Year after year, we find several parts of India hit by drought, food-grain production affected and farmers suffering greatly. During the recent decades, this climate change-induced effect has affected not only India but many lands across the globe. How do plants react and adjust to drought mediated stress? This is an area of considerable interest and activity and we have come to understand same aspects of it.
Every school child knows that plants collect energy from sunlight, absorb carbon dioxide from the atmosphere, pick up water from the soil, and using theses, make food for us. This seemingly simple chemical reaction called photosynthesis generates not only carbohydrates but produces oxygen as well, letting us breathe and use it to help our metabolism and gain energy. The key needs for the plants are thus simple - sunlight, carbon dioxide (CO2) from the air and water. If there be a shortage of any of these three, plant productivity falls.
Water crisis
Fortunately, sunlight is regular and abundant during day time. Carbon dioxide is also available in plenty (indeed it happens to be in excess, and increasing every year, thanks to the burning of fossil fuels like coal, petrol and natural gas) but it is the water shortage that has reached famine proportions in many parts of the world. How do plants react to drought conditions, what built-in mechanisms do they have, and how do they cope with drought stress—this is an area of intense activity among plant biologists.
Two recent papers throw light on these aspects of how plants adapt to drought stress. The first one comes from the group of Dr Andy Pereira of the University of Arkansas, Fayetteville, Arkansas, in the US, who used rice as the crop plant to study (see their paper: Basu S, Ramegowda V, Kumar A, Pereira A. ‘Plant adaptation to drought stress’: F1000Res. 2016 Jun 30;5. pii: F1000 Faculty Rev-1554. doi: 10.12688/f1000research.7678.1. eCollection 2016., free on the web)

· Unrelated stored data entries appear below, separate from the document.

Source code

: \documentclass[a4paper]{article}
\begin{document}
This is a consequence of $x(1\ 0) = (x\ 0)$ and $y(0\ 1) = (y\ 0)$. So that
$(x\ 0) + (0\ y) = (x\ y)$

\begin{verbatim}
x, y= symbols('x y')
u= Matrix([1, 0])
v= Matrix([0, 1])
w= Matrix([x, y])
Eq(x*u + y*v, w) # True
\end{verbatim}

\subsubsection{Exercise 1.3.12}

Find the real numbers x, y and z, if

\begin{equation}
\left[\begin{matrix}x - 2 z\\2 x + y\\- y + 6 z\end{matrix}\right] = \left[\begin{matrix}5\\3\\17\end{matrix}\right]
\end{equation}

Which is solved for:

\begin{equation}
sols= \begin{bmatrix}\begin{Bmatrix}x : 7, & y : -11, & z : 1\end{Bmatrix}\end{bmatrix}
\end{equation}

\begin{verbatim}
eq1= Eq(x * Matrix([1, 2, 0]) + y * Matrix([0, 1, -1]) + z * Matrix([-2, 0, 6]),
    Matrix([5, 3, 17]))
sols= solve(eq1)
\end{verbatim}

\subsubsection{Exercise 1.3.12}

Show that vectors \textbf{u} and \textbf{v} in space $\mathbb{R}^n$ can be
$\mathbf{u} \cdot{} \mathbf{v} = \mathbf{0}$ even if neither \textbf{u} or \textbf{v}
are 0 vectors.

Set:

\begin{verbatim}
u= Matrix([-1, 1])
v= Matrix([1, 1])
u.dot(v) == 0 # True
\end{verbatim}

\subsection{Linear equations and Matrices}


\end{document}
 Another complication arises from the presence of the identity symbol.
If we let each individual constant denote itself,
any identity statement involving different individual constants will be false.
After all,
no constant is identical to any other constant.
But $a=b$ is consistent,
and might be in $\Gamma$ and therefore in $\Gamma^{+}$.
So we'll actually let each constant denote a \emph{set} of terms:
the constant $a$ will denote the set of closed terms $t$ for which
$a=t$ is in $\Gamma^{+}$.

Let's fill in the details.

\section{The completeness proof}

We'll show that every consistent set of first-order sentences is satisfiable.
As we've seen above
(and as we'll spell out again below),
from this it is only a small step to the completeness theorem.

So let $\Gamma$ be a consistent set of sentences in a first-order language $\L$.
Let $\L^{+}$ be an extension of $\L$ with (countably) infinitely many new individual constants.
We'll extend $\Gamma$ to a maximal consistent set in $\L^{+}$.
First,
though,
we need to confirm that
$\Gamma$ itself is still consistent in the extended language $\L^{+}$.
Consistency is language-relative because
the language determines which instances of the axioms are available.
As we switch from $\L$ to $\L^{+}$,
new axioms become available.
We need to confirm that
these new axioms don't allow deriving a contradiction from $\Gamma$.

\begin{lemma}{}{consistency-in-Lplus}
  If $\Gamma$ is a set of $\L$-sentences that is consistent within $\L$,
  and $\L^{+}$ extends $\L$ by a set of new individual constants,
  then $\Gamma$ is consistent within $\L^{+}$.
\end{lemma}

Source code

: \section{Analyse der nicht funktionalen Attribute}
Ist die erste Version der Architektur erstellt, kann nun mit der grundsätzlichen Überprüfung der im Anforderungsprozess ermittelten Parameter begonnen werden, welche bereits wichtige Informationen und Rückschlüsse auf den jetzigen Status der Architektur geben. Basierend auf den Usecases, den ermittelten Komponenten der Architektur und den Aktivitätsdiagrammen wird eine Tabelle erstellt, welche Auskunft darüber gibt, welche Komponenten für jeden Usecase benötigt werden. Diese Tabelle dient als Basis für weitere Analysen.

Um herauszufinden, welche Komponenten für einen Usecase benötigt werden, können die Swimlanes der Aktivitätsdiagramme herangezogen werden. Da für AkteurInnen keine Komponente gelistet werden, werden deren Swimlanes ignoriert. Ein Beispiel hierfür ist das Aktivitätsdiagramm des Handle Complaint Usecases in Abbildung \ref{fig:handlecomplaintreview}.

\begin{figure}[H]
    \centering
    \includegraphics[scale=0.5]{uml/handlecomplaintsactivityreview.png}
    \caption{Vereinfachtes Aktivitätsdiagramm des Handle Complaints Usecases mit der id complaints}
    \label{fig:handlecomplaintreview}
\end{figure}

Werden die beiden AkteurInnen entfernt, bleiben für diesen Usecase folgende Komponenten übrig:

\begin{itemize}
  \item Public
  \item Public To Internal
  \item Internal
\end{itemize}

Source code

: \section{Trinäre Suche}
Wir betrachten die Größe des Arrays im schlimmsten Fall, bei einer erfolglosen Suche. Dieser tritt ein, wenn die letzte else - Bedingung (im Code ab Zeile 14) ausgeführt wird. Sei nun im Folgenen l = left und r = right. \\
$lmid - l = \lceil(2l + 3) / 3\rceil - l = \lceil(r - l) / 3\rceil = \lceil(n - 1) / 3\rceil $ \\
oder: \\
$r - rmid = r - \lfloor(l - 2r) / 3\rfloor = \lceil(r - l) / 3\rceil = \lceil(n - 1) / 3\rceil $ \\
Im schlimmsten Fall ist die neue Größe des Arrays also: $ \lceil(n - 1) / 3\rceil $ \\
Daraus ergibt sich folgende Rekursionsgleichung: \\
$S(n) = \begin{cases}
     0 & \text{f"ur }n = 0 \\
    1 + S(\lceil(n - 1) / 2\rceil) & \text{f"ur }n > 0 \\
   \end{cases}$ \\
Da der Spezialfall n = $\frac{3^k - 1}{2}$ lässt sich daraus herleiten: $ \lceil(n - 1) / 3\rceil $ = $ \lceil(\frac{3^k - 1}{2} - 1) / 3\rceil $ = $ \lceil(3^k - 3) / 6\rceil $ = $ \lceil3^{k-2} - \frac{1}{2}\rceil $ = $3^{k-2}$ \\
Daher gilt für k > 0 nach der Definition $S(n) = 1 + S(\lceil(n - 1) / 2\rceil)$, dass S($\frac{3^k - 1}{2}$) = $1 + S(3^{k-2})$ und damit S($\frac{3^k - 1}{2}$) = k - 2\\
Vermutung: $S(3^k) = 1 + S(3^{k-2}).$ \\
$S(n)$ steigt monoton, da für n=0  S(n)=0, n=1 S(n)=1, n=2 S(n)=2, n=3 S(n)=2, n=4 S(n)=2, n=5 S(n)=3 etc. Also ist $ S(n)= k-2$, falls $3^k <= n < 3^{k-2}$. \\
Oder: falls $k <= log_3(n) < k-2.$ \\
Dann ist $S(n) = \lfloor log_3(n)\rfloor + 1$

The paper describes the various strategies that plants adapt. Drought resistance (DR) is one aspect in which enables plants to escape, avoid and tolerate drought stress. Drought escape (DE) is where a plant attempts to complete its life cycle before the onset of drought; this would involve the plant capturing a signal for the onset of drought conditions and preparing ahead of time— ‘smart’! Drought avoidance (DA) involves the ability of plants to maintain relatively higher tissue water content, despite the water the water scarcity in the soil (saving for a deficit day) and drought tolerance (DT) where in the plant endures low water content on its tissues through various adaptive traits.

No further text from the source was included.